Start of Block

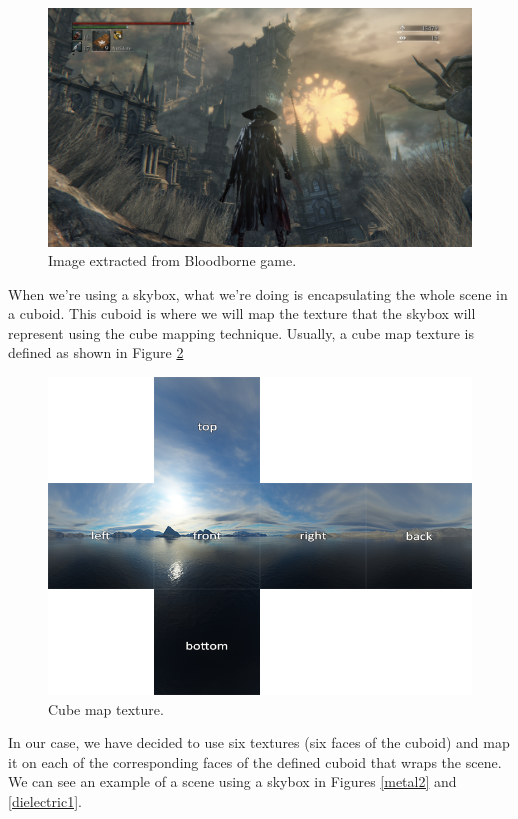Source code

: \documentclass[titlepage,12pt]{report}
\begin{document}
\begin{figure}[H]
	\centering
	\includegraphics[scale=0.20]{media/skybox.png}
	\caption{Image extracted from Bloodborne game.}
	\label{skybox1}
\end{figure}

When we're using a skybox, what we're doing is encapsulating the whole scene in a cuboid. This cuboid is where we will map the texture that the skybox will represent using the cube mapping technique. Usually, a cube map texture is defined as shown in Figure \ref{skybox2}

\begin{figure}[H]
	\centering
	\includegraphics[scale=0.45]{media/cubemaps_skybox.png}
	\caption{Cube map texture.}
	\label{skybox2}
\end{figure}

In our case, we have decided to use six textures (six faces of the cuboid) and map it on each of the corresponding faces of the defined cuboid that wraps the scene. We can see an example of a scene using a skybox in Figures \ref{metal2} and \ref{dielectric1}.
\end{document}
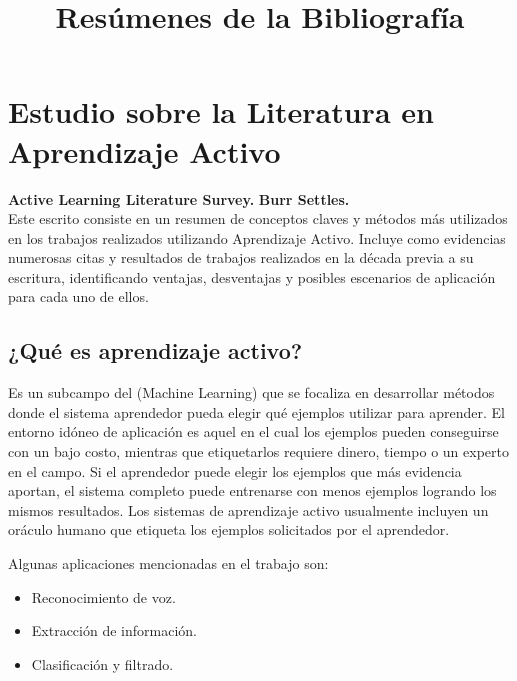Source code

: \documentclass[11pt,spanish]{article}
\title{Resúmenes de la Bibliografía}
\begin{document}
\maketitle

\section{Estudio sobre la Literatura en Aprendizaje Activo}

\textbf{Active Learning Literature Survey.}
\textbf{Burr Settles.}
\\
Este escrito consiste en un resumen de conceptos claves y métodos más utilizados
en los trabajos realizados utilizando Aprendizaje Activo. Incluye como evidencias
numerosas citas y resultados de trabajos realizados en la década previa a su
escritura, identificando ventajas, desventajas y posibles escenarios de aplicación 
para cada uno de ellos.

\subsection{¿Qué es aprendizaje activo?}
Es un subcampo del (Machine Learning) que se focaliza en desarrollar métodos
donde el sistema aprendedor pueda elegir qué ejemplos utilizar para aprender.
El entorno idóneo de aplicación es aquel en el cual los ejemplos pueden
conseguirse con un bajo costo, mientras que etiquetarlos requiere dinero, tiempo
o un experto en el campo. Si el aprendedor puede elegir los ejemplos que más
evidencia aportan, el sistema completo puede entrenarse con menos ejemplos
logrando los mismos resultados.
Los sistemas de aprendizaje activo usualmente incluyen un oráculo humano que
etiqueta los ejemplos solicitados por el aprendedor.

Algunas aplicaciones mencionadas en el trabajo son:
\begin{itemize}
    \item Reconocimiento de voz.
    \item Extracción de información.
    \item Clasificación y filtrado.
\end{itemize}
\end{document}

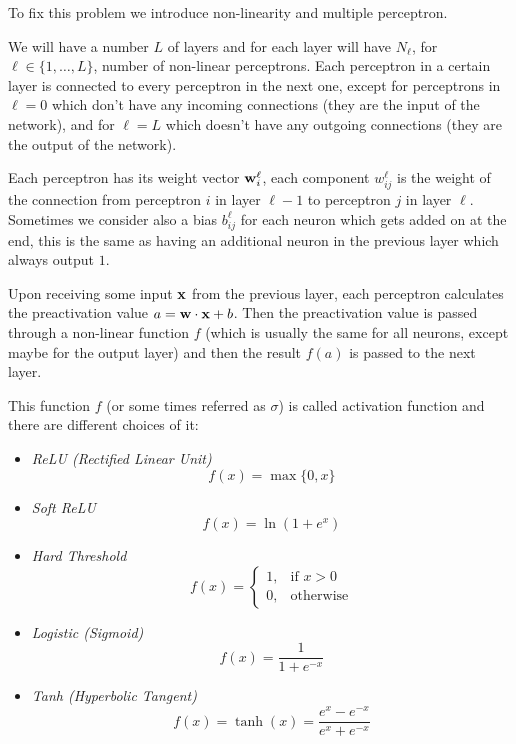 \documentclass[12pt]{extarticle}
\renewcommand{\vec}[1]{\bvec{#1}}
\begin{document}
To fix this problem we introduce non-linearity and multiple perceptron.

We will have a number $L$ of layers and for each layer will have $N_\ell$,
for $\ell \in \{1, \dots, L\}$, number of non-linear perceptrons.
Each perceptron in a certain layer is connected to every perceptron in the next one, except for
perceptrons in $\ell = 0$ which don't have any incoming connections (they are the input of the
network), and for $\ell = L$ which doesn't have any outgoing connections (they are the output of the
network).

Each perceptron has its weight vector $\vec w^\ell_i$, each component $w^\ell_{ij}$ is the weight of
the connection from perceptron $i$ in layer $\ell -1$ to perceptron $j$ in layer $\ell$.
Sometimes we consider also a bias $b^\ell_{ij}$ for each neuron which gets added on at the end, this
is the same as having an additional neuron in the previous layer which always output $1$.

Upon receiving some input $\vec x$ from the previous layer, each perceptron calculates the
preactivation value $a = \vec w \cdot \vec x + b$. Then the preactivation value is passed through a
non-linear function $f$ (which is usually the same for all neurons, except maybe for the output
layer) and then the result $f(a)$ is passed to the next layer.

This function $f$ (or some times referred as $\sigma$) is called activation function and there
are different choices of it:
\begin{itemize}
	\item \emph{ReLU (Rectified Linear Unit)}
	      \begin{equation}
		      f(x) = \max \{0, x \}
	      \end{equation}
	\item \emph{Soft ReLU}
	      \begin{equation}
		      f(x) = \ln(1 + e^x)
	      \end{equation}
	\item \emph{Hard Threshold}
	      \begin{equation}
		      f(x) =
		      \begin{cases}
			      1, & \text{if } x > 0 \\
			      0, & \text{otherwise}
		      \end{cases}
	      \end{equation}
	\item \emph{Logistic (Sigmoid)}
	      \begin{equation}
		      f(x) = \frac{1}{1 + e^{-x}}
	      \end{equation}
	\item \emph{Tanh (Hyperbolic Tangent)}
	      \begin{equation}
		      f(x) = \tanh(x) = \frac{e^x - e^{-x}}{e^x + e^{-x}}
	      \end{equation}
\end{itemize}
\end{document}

End of Block

Your answer must be an exact copy of the records, minus any pictures.

Problem solution:
Source code

: \documentclass[titlepage,12pt]{report}
\begin{document}
\begin{figure}[H]
	\centering
	\includegraphics[scale=0.20]{media/skybox.png}
	\caption{Image extracted from Bloodborne game.}
	\label{skybox1}
\end{figure}

When we're using a skybox, what we're doing is encapsulating the whole scene in a cuboid. This cuboid is where we will map the texture that the skybox will represent using the cube mapping technique. Usually, a cube map texture is defined as shown in Figure \ref{skybox2}

\begin{figure}[H]
	\centering
	\includegraphics[scale=0.45]{media/cubemaps_skybox.png}
	\caption{Cube map texture.}
	\label{skybox2}
\end{figure}

In our case, we have decided to use six textures (six faces of the cuboid) and map it on each of the corresponding faces of the defined cuboid that wraps the scene. We can see an example of a scene using a skybox in Figures \ref{metal2} and \ref{dielectric1}.
\end{document}
Source code

: \documentclass[11pt,spanish]{article}
\title{Resúmenes de la Bibliografía}
\begin{document}
\maketitle

\section{Estudio sobre la Literatura en Aprendizaje Activo}

\textbf{Active Learning Literature Survey.}
\textbf{Burr Settles.}
\\
Este escrito consiste en un resumen de conceptos claves y métodos más utilizados
en los trabajos realizados utilizando Aprendizaje Activo. Incluye como evidencias
numerosas citas y resultados de trabajos realizados en la década previa a su
escritura, identificando ventajas, desventajas y posibles escenarios de aplicación 
para cada uno de ellos.

\subsection{¿Qué es aprendizaje activo?}
Es un subcampo del (Machine Learning) que se focaliza en desarrollar métodos
donde el sistema aprendedor pueda elegir qué ejemplos utilizar para aprender.
El entorno idóneo de aplicación es aquel en el cual los ejemplos pueden
conseguirse con un bajo costo, mientras que etiquetarlos requiere dinero, tiempo
o un experto en el campo. Si el aprendedor puede elegir los ejemplos que más
evidencia aportan, el sistema completo puede entrenarse con menos ejemplos
logrando los mismos resultados.
Los sistemas de aprendizaje activo usualmente incluyen un oráculo humano que
etiqueta los ejemplos solicitados por el aprendedor.

Algunas aplicaciones mencionadas en el trabajo son:
\begin{itemize}
    \item Reconocimiento de voz.
    \item Extracción de información.
    \item Clasificación y filtrado.
\end{itemize}
\end{document}

 \documentclass[12pt]{extarticle}
\renewcommand{\vec}[1]{\bvec{#1}}
\begin{document}
To fix this problem we introduce non-linearity and multiple perceptron.

We will have a number $L$ of layers and for each layer will have $N_\ell$,
for $\ell \in \{1, \dots, L\}$, number of non-linear perceptrons.
Each perceptron in a certain layer is connected to every perceptron in the next one, except for
perceptrons in $\ell = 0$ which don't have any incoming connections (they are the input of the
network), and for $\ell = L$ which doesn't have any outgoing connections (they are the output of the
network).

Each perceptron has its weight vector $\vec w^\ell_i$, each component $w^\ell_{ij}$ is the weight of
the connection from perceptron $i$ in layer $\ell -1$ to perceptron $j$ in layer $\ell$.
Sometimes we consider also a bias $b^\ell_{ij}$ for each neuron which gets added on at the end, this
is the same as having an additional neuron in the previous layer which always output $1$.

Upon receiving some input $\vec x$ from the previous layer, each perceptron calculates the
preactivation value $a = \vec w \cdot \vec x + b$. Then the preactivation value is passed through a
non-linear function $f$ (which is usually the same for all neurons, except maybe for the output
layer) and then the result $f(a)$ is passed to the next layer.

This function $f$ (or some times referred as $\sigma$) is called activation function and there
are different choices of it:
\begin{itemize}
	\item \emph{ReLU (Rectified Linear Unit)}
	      \begin{equation}
		      f(x) = \max \{0, x \}
	      \end{equation}
	\item \emph{Soft ReLU}
	      \begin{equation}
		      f(x) = \ln(1 + e^x)
	      \end{equation}
	\item \emph{Hard Threshold}
	      \begin{equation}
		      f(x) =
		      \begin{cases}
			      1, & \text{if } x > 0 \\
			      0, & \text{otherwise}
		      \end{cases}
	      \end{equation}
	\item \emph{Logistic (Sigmoid)}
	      \begin{equation}
		      f(x) = \frac{1}{1 + e^{-x}}
	      \end{equation}
	\item \emph{Tanh (Hyperbolic Tangent)}
	      \begin{equation}
		      f(x) = \tanh(x) = \frac{e^x - e^{-x}}{e^x + e^{-x}}
	      \end{equation}
\end{itemize}
\end{document}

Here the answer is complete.